Preparing for a Tsunami of M&A in the Global Financial Services Industry

Published: March 2019


It is generally accepted that there are many countries around the world that are currently over-banked—the United States, parts of Europe (e.g., Germany), the Middle East, China, and parts of Southeast and South Asia.

We are aware of dozens of M&A bank transactions in the U.S. alone that occurred in the last quarter of 2018, and many other significant bank acquisitions that have been announced and expected to close in 2019. According to a recent Deloitte report, strong growth in M&A activity is also anticipated in Continental Europe, while the pipeline has slowed in the UK due to Brexit uncertainty. In the Middle East, over a dozen bank mergers have been announced or are currently underway.

So why now? What has changed? We believe there are several factors driving this increase in transactions:
  1. Governments and regulators believe that there are too many banks and that synergies are required.
  2. The cost of creating a credible digital platform and ensuring data security is costly. Smaller banks simply can’t afford this.
  3. There’s a focus on enhancing profits. In the U.S., banks can grow geographically (state to state). In the Middle East and Asia, the motivation is cost savings.

After speaking to banks’ boards, executive committees, deal teams, and human resources teams around the world, we’ve found that human capital plays a critical role in any merger or acquisition, especially in the financial industry. Depending on the nature of the deal, there is a lot the acquirer, or the acquiree, can do to properly prepare for Legal Day One.

During any M&A transaction, it’s important to use checkpoints to ensure readiness and maintain business stability throughout the entire process. While the best practices listed below apply to organizations that are currently undergoing an M&A, there are also some factors that could apply to firms that are rumored to have potential M&A plans on the horizon.

  1. To start, update and ensure you have all the critical data—and the best data, too! With a strong foundation of data, companies will be fully equipped to make the right integration decisions. This includes the obvious, like compensation and benefits benchmarking data, but also less concrete items, such as engagement and assessment data. It is useful to make sure your own Human Resource Information System (HRIS) has been thoroughly scrubbed and is up to date.

    Aligning these data sets between the two organizations will give you a big leg up on Legal Day One. A third party that holds comprehensive HR data sets should assist you with this exercise.

  2. If you meet with your new partner and the relationship is cordial, agreeing on the objectives and principles of the transaction and documenting these is critical.

    It still amazes us how many project teams don’t know the objective of the deal when asked this question.
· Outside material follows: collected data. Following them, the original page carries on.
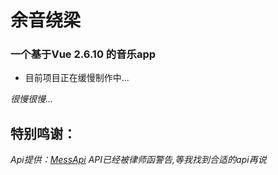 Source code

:# 余音绕梁

### 一个基于Vue 2.6.10 的音乐app

* 目前项目正在缓慢制作中...


*很慢很慢...*

## 特别鸣谢：


*Api提供：[MessApi](https://messoer.github.io/mess-api-doc/#/)*
*API已经被律师函警告,等我找到合适的api再说*

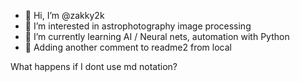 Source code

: - 👋 Hi, I’m @zakky2k
- 👀 I’m interested in astrophotography image processing
- 🌱 I’m currently learning AI / Neural nets, automation with Python
- 🌱 Adding another comment to readme2 from local

What happens if I dont use md notation?
<!---
zakky2k/zakky2k is a ✨ special ✨ repository because its `README.md` (this file) appears on your GitHub profile.
You can click the Preview link to take a look at your changes.
--->
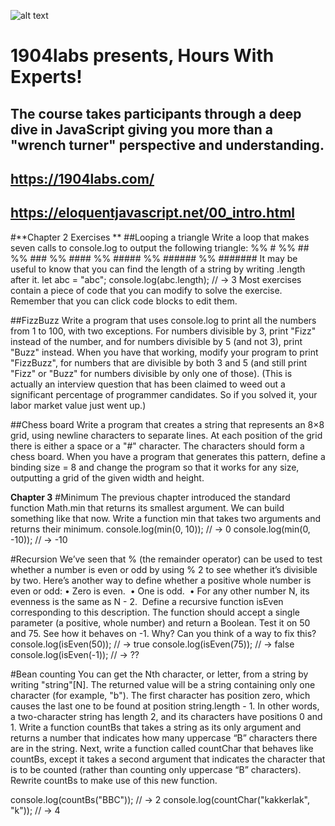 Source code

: ![alt text](https://www.google.com/search?q=1904labs&source=lnms&tbm=isch&sa=X&ved=0ahUKEwjE-IP7hP7ZAhUD2IMKHUJhD5EQ_AUIDygA&biw=1390&bih=677#imgrc=fDGtdn-ZHNGzDM:)

# 1904labs presents, Hours With Experts!
## The course takes participants through a deep dive in JavaScript giving you more than a "wrench turner" perspective and understanding.

## https://1904labs.com/
## https://eloquentjavascript.net/00_intro.html

#**Chapter 2 Exercises **
##Looping a triangle
Write a loop that makes seven calls to console.log to output the following triangle:
%% #
%% ##
%% ###
%% ####
%% #####
%% ######
%% #######
It may be useful to know that you can find the length of a string by writing .length after it.
let abc = "abc";
console.log(abc.length);
// → 3
Most exercises contain a piece of code that you can modify to solve the exercise. Remember that you can click code blocks to edit them.


##FizzBuzz
Write a program that uses console.log to print all the numbers from 1 to 100, with two exceptions. For numbers divisible by 3, print "Fizz" instead of the number, and for numbers divisible by 5 (and not 3), print "Buzz" instead.
When you have that working, modify your program to print "FizzBuzz", for numbers that are divisible by both 3 and 5 (and still print "Fizz" or "Buzz" for numbers divisible by only one of those).
(This is actually an interview question that has been claimed to weed out a significant percentage of programmer candidates. So if you solved it, your labor market value just went up.)


##Chess board
Write a program that creates a string that represents an 8×8 grid, using newline characters to separate lines. At each position of the grid there is either a space or a "#" character. The characters should form a chess board.
When you have a program that generates this pattern, define a binding size = 8 and change the program so that it works for any size, outputting a grid of the given width and height.

**Chapter 3**
#Minimum
The previous chapter introduced the standard function Math.min that returns its smallest argument. We can build something like that now. Write a function min that takes two arguments and returns their minimum.
console.log(min(0, 10));
// → 0
console.log(min(0, -10));
// → -10

#Recursion
We’ve seen that % (the remainder operator) can be used to test whether a number is even or odd by using % 2 to see whether it’s divisible by two. Here’s another way to define whether a positive whole number is even or odd:
	•	Zero is even. 
	•	One is odd. 
	•	For any other number N, its evenness is the same as N - 2. 
Define a recursive function isEven corresponding to this description. The function should accept a single parameter (a positive, whole number) and return a Boolean.
Test it on 50 and 75. See how it behaves on -1. Why? Can you think of a way to fix this?
console.log(isEven(50));
// → true
console.log(isEven(75));
// → false
console.log(isEven(-1));
// → ??

#Bean counting
You can get the Nth character, or letter, from a string by writing "string"[N]. The returned value will be a string containing only one character (for example, "b"). The first character has position zero, which causes the last one to be found at position string.length - 1. In other words, a two-character string has length 2, and its characters have positions 0 and 1.
Write a function countBs that takes a string as its only argument and returns a number that indicates how many uppercase “B” characters there are in the string.
Next, write a function called countChar that behaves like countBs, except it takes a second argument that indicates the character that is to be counted (rather than counting only uppercase “B” characters). Rewrite countBs to make use of this new function.

console.log(countBs("BBC"));
// → 2
console.log(countChar("kakkerlak", "k"));
// → 4



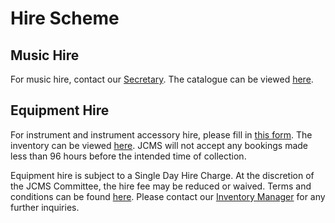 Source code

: # Hire Scheme

## Music Hire

For music hire, contact our [Secretary](mailto:jcms-secretary@jesus.cam.ac.uk). The catalogue can be viewed [here](https://docs.google.com/spreadsheets/d/e/2PACX-1vTZSQ9K5moYUDk1E-xFzNpOtz2tmkVPumcw4qqDdAazxKHGyLktsnQHB6gCYJ7WXhU9LQb1h9oqEv_2/pubhtml).

## Equipment Hire

For instrument and instrument accessory hire, please fill in [this form](https://docs.google.com/forms/d/e/1FAIpQLSekfd7TMiaIPYf2qPf8SkN-BQ7HRvnp1u-jWZnezMl2GCgGXg/viewform). The inventory can be viewed [here](https://docs.google.com/spreadsheets/d/e/2PACX-1vQk-RZ1mDImqNQtEfJI_HGeCvvNv1PjhF0fTtUEiHdICkuc2Br1as_yLb6UOL-x56OiBh0LjLMYDvZC/pubhtml). JCMS will not accept any bookings made less than 96 hours
before the intended time of collection.

Equipment hire is subject to a Single Day Hire Charge. At the discretion of the JCMS Committee, the hire fee may be reduced
or waived. Terms and conditions can be found [here](https://docs.google.com/document/d/e/2PACX-1vR8WquigJDHm4vQweUAqvh9HraLs_mXRGnCkwbbHbT9_uJupLQp3FdIdib8pl7eVw/pub). Please contact our [Inventory Manager](mailto:jcms-inventory@jesus.cam.ac.uk)
for any further inquiries.
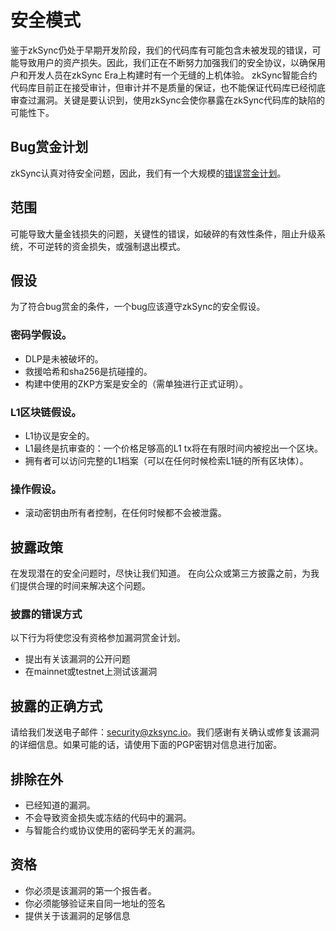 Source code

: # 安全模式

鉴于zkSync仍处于早期开发阶段，我们的代码库有可能包含未被发现的错误，可能导致用户的资产损失。因此，我们正在不断努力加强我们的安全协议，以确保用户和开发人员在zkSync Era上构建时有一个无缝的上机体验。
zkSync智能合约代码库目前正在接受审计，但审计并不是质量的保证，也不能保证代码库已经彻底审查过漏洞。关键是要认识到，使用zkSync会使你暴露在zkSync代码库的缺陷的可能性下。

## Bug赏金计划

zkSync认真对待安全问题，因此，我们有一个大规模的[错误赏金计划](https://immunefi.com/bounty/zksync/)。

## 范围

可能导致大量金钱损失的问题，关键性的错误，如破碎的有效性条件，阻止升级系统，不可逆转的资金损失，或强制退出模式。

## 假设

为了符合bug赏金的条件，一个bug应该遵守zkSync的安全假设。

### 密码学假设。

- DLP是未被破坏的。
- 救援哈希和sha256是抗碰撞的。
- 构建中使用的ZKP方案是安全的（需单独进行正式证明）。

### L1区块链假设。

- L1协议是安全的。
- L1最终是抗审查的：一个价格足够高的L1 tx将在有限时间内被挖出一个区块。
- 拥有者可以访问完整的L1档案（可以在任何时候检索L1链的所有区块体）。

### 操作假设。

- 滚动密钥由所有者控制，在任何时候都不会被泄露。

## 披露政策

在发现潜在的安全问题时，尽快让我们知道。
在向公众或第三方披露之前，为我们提供合理的时间来解决这个问题。

### 披露的错误方式

以下行为将使您没有资格参加漏洞赏金计划。

- 提出有关该漏洞的公开问题
- 在mainnet或testnet上测试该漏洞

## 披露的正确方式

请给我们发送电子邮件：security@zksync.io。我们感谢有关确认或修复该漏洞的详细信息。如果可能的话，请使用下面的PGP密钥对信息进行加密。

## 排除在外

- 已经知道的漏洞。
- 不会导致资金损失或冻结的代码中的漏洞。
- 与智能合约或协议使用的密码学无关的漏洞。

## 资格

- 你必须是该漏洞的第一个报告者。
- 你必须能够验证来自同一地址的签名
- 提供关于该漏洞的足够信息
Whether it’s for profit enhancement, cost savings, market share, RIO, etc., knowing the driving force behind an M&A deal should be automatic.

    Similarly, what are the operating and integration principles of the deal? Familiarizing yourself with these factors enables a quicker focus on integration after day one. Examples of principles could include the process of assessing and placing new positions or determining which HR systems will prevail. Considering the number of systems in a typical bank, from a job grading system to the internet banking system, can be a daunting task.

  3. Communicate, communicate, communicate. People don’t need to love the change, but they need to know as soon as possible what the change is and how it will impact them. As this point, they are probably thinking, who will I report to? What happens to my job? Will I have a job? Studies conducted during this period of uncertainty reveal that productivity of even your most highly engaged employees will decline by over 35%.

Overall, when talent is the key to success like it is in the banking industry, HR should be included in the deal from the start. M&A governance must be established, with the HR workstream providing the core accountability to support business success through the right talent strategies and retention of critical capabilities.

Yes, the M&A tsunami may be inevitable, but if you act carefully and follow recommended steps, a smooth transition and positive end result for both your organization and employees is definitely possible.